Akcja „Ostatniej nocy lata” Erskine Caldwella toczy się w okolicach miasteczka Grandport w bardzo upalną, duszną noc. Ludzie są zdenerwowani i zachowują się w sposób nieprzewidywalny. Roma, dwudziestoczteroletnia sekretarka, pod wpływem namów przyjaciółki zbiera się na odwagę i wyznaje swojemu szefowi Brooksowi miłość. Brooks reaguje tak, jak powinien – oburza się, zapewnia, że romanse mu nie w głowie, bo jest statecznym mężem i ojcem dwóch synów, ale...
Ale myśl o ślicznej sekretarce zaczyna go nęcić. Bo Brooks nie kocha swojej żony Maureen. Ożenił się z nią tylko dla pieniędzy i ma do niej o wiele rzeczy żal, na przykład o to, że gardzi jego biednymi rodzicami. Maureen jest bardzo despotyczna, agresywna, z wprawą posługuje się pięściami i wulgaryzmami.
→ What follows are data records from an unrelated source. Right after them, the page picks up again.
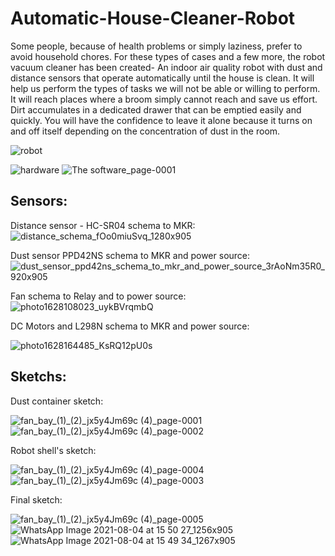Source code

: # Automatic-House-Cleaner-Robot

Some people, because of health problems or simply laziness, prefer to avoid household chores. For these types of cases and a few more, the robot vacuum cleaner has been created- An indoor air quality robot with dust and distance sensors that operate automatically until the house is clean. It will help us perform the types of tasks we will not be able or willing to perform. It will reach places where a broom simply cannot reach and save us effort. Dirt accumulates in a dedicated drawer that can be emptied easily and quickly. You will have the confidence to leave it alone because it turns on and off itself depending on the concentration of dust in the room.

![robot](https://user-images.githubusercontent.com/87942064/147487383-343433e2-9b0b-4196-b9b3-9ff2cf7d1901.jpg)


![hardware](https://user-images.githubusercontent.com/87942064/147493178-4b8512d9-5378-4734-b93e-f688820b3d73.png)
![The software_page-0001](https://user-images.githubusercontent.com/87942064/147410778-609fa234-6577-4c8f-9354-80ccdef915dc.jpg)


## Sensors:

Distance sensor - HC-SR04 schema to MKR:
![distance_schema_fOo0miuSvq_1280x905](https://user-images.githubusercontent.com/87942064/147411320-12d37294-c951-496b-af34-3adfb5424bec.jpeg)


Dust sensor PPD42NS schema to MKR and power source:
![dust_sensor_ppd42ns_schema_to_mkr_and_power_source_3rAoNm35R0_920x905](https://user-images.githubusercontent.com/87942064/147411328-26e126e9-224e-495e-9fdc-95f8b8d08dc5.jpeg)


Fan schema to Relay and to power source:
![photo1628108023_uykBVrqmbQ](https://user-images.githubusercontent.com/87942064/147409031-317ed3df-aaf7-4d45-af1b-22651527c4cb.jpeg)


DC Motors and L298N schema to MKR and power source:

![photo1628164485_KsRQ12pU0s](https://user-images.githubusercontent.com/87942064/147409032-2d287bf0-02e7-4bd2-b667-b232c732c7cf.jpeg)

## Sketchs:

Dust container sketch:

![fan_bay_(1)_(2)_jx5y4Jm69c (4)_page-0001](https://user-images.githubusercontent.com/87942064/147409033-bffbe630-53a2-4947-9274-a84fbe965063.jpg)
![fan_bay_(1)_(2)_jx5y4Jm69c (4)_page-0002](https://user-images.githubusercontent.com/87942064/147409034-880b1959-8942-403d-abf9-1ed527ec0732.jpg)



Robot shell's sketch: 

![fan_bay_(1)_(2)_jx5y4Jm69c (4)_page-0004](https://user-images.githubusercontent.com/87942064/147409029-fa12563b-0cd4-4ef1-b0fe-e0653de86a23.jpg)
![fan_bay_(1)_(2)_jx5y4Jm69c (4)_page-0003](https://user-images.githubusercontent.com/87942064/147409036-5780bcf7-d408-4d9c-9b07-65aabb4d8f9b.jpg)



Final sketch:

![fan_bay_(1)_(2)_jx5y4Jm69c (4)_page-0005](https://user-images.githubusercontent.com/87942064/147409030-3909182a-8782-4dad-852f-a7b2e8c3cb7b.jpg)
![WhatsApp Image 2021-08-04 at 15 50 27_1256x905](https://user-images.githubusercontent.com/87942064/147411359-21a8fc15-a773-4178-9721-4674ff10d78c.jpeg)
![WhatsApp Image 2021-08-04 at 15 49 34_1267x905](https://user-images.githubusercontent.com/87942064/147411362-73f9fd0f-7308-408c-b5cf-67bc6b19bfe3.jpeg)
Potrafi chłostać swoich małych synków po nóżkach, a męża trzyma pod pantoflem i nie pozwala mu na żadne rozrywki.
Wśród bohaterów pojawi się też Gracie Wadley, dobroduszna właścicielka burdelu, nazywanego dla niepoznaki Gospodą Automobilistów, oraz tajemniczy mężczyzna o przezwisku Lis. Jak to bywa w książkach Caldwella, któryś z bohaterów zginie gwałtowną śmiercią.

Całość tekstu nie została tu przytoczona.